How difficult can it get? Finding a ‘Logitech Wireless USB Mouse Receiver’, “which I had carefully kept, right here, next to my spectacle case.” my dad enquires, scratching his head in extreme agitation. Oh by the way, that’s how we keep our stuff at home. We keep it next to the spectacle case. Or on the coffee table. Or next to the TV remote. Or inside the newspaper-stand. We don’t keep things somewhere. We keep them everywhere. We employ this one simple rule and I guess I have picked it up from my dad: that one must exhibit legendary levels of laziness while keeping things. If you are retreating on the sofa-set, wandering idly about life while watching the television and you want to turn the idiotic box off: you not only turn it off but, in the process, also not stand up and not keep the remote in the remote-stand. If you are really the hard-working type, you may, if it isn’t too much of a trouble i.e., extend your arm and keep the remote on the sofa arm-rest.

“And where is your spectacle case?” my sister asks, hiding behind the newspaper. “Um-hmm. Good question. Where, indeed?” comes in the reply. “Why? It most certainly, must be next to what you are searching for?” mum adds, smug-faced. “In the 4th dimension, you mean?” Ah, the 4th dimension!
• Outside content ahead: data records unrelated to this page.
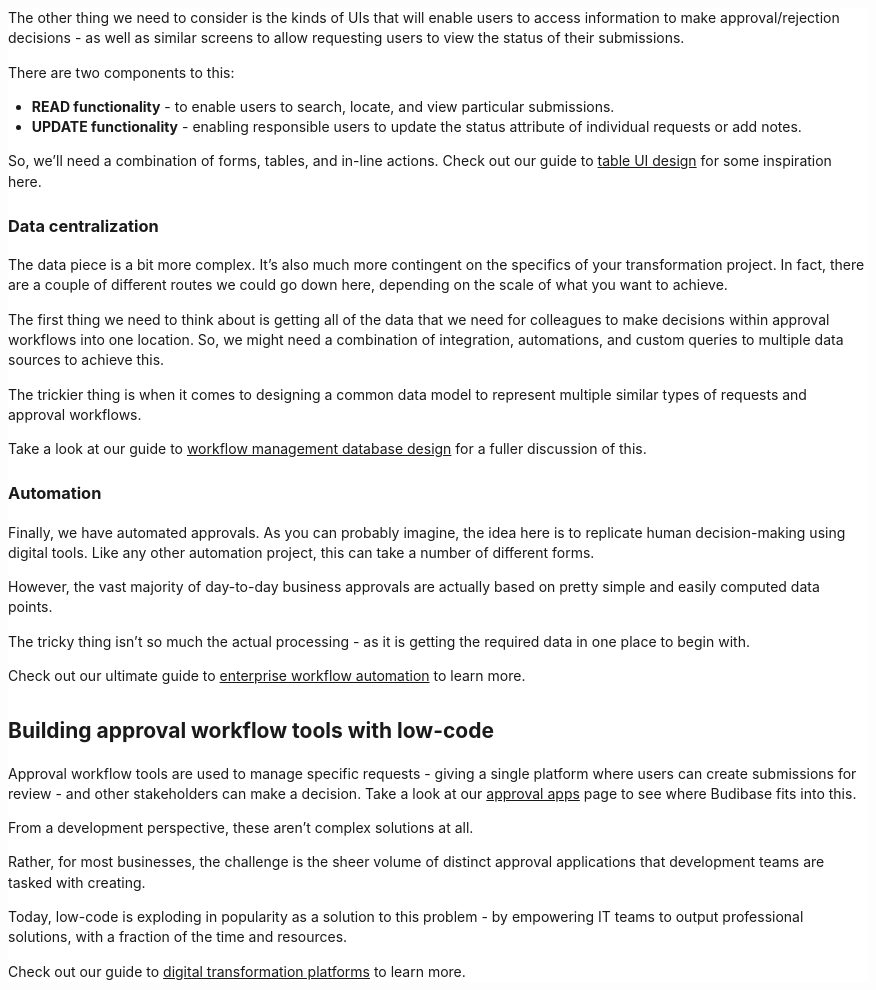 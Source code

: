 The other thing we need to consider is the kinds of UIs that will enable users to access information to make approval/rejection decisions - as well as similar screens to allow requesting users to view the status of their submissions.

There are two components to this:

- **READ functionality** - to enable users to search, locate, and view particular submissions.
- **UPDATE functionality** - enabling responsible users to update the status attribute of individual requests or add notes.

So, we’ll need a combination of forms, tables, and in-line actions. Check out our guide to [table UI design](https://budibase.com/blog/app-building/table-ui-design/) for some inspiration here.

### Data centralization

The data piece is a bit more complex. It’s also much more contingent on the specifics of your transformation project. In fact, there are a couple of different routes we could go down here, depending on the scale of what you want to achieve.

The first thing we need to think about is getting all of the data that we need for colleagues to make decisions within approval workflows into one location. So, we might need a combination of integration, automations, and custom queries to multiple data sources to achieve this.

The trickier thing is when it comes to designing a common data model to represent multiple similar types of requests and approval workflows.

Take a look at our guide to [workflow management database design](https://budibase.com/blog/app-building/table-ui-design/) for a fuller discussion of this.

### Automation

Finally, we have automated approvals. As you can probably imagine, the idea here is to replicate human decision-making using digital tools. Like any other automation project, this can take a number of different forms.

However, the vast majority of day-to-day business approvals are actually based on pretty simple and easily computed data points.

The tricky thing isn’t so much the actual processing - as it is getting the required data in one place to begin with.

Check out our ultimate guide to [enterprise workflow automation](https://budibase.com/blog/automation/enterprise-workflow-automation/) to learn more.

## Building approval workflow tools with low-code

Approval workflow tools are used to manage specific requests - giving a single platform where users can create submissions for review - and other stakeholders can make a decision. Take a look at our [approval apps](https://budibase.com/approval-apps/) page to see where Budibase fits into this.

From a development perspective, these aren’t complex solutions at all. 

Rather, for most businesses, the challenge is the sheer volume of distinct approval applications that development teams are tasked with creating. 

Today, low-code is exploding in popularity as a solution to this problem - by empowering IT teams to output professional solutions, with a fraction of the time and resources.

Check out our guide to [digital transformation platforms](https://budibase.com/blog/inside-it/digital-transformation-platforms/) to learn more.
What a mind-boggling and a novel concept. The coinage of the term and the rationale behind the phenomenon is the sole result of hundreds of hours of worthwhile deliberation by my mum. I’ll give you an example. The one she deliberated upon before extrapolating this glaringly obvious phenomenon: So you are in your class/cubicle/office and you are sharpening your pencil and then, you know, be it for your lazy grip or your lack of attention because you were busy talking to your friend or colleague, you end up dropping it. I mean, how harmless can the incident be? You simply employ your hand to find it out for you, without even bothering to look down. So yeah, just let your hands wander aimlessly along the floor and you meanwhile continue talking to that friend or colleague of yours. Until you eventually realize that it is difficult this way, that your power of sight has to partake in the search. And so you avail it.

The search resumes. You put your feet up, stand up from your seat, wipe your lap, dust off your clothes, you check the floor one tile at a time, you even manage to reach for that leg-corner of the desk, and lo! It’s nowhere to be found. And then a doubt seeps in: “Did I drop it at all?” So then, you settle back on your seat and fervently turn the pages of your book/report, you reach for the corner on the table, and in spite of knowing that it couldn’t get more stupid: you open the drawer. All these futile attempts in a hope to find that elusive pencil.
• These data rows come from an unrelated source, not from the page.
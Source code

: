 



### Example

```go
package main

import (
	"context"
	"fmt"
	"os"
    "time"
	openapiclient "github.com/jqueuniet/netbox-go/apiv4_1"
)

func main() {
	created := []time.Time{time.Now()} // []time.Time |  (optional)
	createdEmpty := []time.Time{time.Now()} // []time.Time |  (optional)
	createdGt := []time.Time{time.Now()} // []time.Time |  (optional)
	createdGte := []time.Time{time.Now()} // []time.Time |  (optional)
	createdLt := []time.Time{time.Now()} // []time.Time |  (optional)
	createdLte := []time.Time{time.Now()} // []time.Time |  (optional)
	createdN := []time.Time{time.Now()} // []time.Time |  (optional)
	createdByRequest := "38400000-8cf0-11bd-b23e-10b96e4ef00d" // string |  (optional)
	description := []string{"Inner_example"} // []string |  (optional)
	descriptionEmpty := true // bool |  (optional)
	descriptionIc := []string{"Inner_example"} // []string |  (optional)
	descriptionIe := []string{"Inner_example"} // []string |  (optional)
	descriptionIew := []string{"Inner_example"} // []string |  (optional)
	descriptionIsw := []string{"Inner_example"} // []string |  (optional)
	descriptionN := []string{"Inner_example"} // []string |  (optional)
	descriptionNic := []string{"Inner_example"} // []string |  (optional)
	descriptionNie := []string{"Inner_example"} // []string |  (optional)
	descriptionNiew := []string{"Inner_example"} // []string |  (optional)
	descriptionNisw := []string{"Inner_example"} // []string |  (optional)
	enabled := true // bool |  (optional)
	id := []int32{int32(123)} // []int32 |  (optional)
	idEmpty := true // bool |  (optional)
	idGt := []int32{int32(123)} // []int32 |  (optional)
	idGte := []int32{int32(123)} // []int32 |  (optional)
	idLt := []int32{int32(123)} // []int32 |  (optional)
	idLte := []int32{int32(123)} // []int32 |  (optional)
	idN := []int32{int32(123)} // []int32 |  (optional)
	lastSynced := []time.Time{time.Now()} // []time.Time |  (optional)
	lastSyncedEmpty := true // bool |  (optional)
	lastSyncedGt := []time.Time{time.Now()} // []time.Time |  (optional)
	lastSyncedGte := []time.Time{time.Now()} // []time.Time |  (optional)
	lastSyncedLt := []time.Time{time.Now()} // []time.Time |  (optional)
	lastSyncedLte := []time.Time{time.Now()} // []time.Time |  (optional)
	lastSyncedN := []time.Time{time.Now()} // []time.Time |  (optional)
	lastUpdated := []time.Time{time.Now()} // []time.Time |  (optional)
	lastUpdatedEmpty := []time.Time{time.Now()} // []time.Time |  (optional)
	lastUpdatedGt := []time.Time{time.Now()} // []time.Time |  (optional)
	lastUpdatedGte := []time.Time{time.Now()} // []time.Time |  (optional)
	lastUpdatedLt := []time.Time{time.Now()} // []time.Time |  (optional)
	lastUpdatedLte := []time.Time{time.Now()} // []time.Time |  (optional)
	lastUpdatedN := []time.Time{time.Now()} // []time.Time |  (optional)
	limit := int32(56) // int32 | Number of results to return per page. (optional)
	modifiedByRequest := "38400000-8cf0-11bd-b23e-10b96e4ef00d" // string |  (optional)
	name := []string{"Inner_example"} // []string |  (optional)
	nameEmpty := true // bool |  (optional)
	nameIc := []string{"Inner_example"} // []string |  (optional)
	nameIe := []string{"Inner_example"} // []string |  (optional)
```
And mind you, you were sharpening the pencil because, well, you had nothing better to do, in the first place. But the moment you lose it, you feel this compelling urge to make notes. Or it could be gathering dust for god knows how long, but the very second you don’t find it, you christen it to be one of your most prized possessions. That you would, simply pronounced, never be the same person without it.

Then one fine day, you’ve lost all hope about finding whatever object was gulped down the 4th dimension, and you assertively declare something along similar lines: ‘Remember the pencil I was fussing over. I don’t even need it anymore. I kinda like this new pencil of mine’, No sooner have you uttered the sentence, will you find it. You’ll find the pencil. You’ll find it, lying on the floor, juxtaposed along the matching floor-mat pattern, stealing a glance at you, vociferously demanding to be picked.
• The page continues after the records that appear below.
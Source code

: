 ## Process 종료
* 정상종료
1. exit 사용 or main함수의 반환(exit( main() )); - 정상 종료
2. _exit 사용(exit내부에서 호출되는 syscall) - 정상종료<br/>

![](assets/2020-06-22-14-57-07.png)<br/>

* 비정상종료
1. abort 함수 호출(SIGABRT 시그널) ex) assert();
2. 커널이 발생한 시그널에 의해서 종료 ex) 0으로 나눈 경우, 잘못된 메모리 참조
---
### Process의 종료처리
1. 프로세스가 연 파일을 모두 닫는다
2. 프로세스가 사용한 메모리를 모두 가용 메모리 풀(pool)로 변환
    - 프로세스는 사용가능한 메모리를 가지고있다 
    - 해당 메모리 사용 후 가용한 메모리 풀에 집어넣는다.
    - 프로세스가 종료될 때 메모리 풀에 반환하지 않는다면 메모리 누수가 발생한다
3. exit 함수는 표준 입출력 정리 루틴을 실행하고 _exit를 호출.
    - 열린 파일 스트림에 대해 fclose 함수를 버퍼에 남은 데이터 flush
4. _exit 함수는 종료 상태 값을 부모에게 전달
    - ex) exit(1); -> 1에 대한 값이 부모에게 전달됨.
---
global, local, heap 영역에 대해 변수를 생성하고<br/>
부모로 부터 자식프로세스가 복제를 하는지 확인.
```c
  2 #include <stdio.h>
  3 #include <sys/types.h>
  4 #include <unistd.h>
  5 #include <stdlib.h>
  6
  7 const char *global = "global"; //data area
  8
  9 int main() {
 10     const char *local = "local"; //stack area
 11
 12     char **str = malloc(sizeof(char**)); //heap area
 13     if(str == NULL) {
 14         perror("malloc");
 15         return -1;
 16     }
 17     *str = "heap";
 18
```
Either that, or a fortnight-hence, you end up dropping another object, thanks to the congenital slack grip of yours, only to nonchalantly employ your hand in order to find it for you and behold! What do you end up finding? The pencil you had dropped that one time, of course!

The ‘4th dimension’ is, in a sense, the converse of ‘The Room of Requirement’. It is the place where things disappear when you really need them and reappear only after making sure that you’ve bought a replacement.

It is also a generous dimension in a sense that it does not keep your objects for eternity or hoard more than one at any given time. The moment it gulps down another object, it ogles out what it had previously concealed in plain sight.

“In fact, you know what? I’ll find it myself,” my dad says, trying his best to sound sincere. He makes his way to the wooden television stand, opening one drawer after another, mumbling all this while about the sheer un-chaotic well-organized state of the contents of the drawer. “Blimey! Look at this. Everything is so well-organized. Why? You could figure out in less than a second, that whatever you are searching for isn’t to be found.” “And is that necessarily bad?” I ask: in fact, strike that off; I couldn’t help but ask. “Of course, my child. It screams the absence. Doesn’t even give you a false hope. Now, help me, won’t ya?”

“I can give you a suggestion. Do not ask, ‘Where do you remember keeping it’. Ask, where do you remember not keeping it? For the place that you remember not keeping it, is the place you’ll eventually find it.” my mum says.

“That does not even make sense. Why? I don’t remember sliding it in between the pile of newspapers, I am sure.”

“You can thank me later.” mum says, a calculated smile on her face.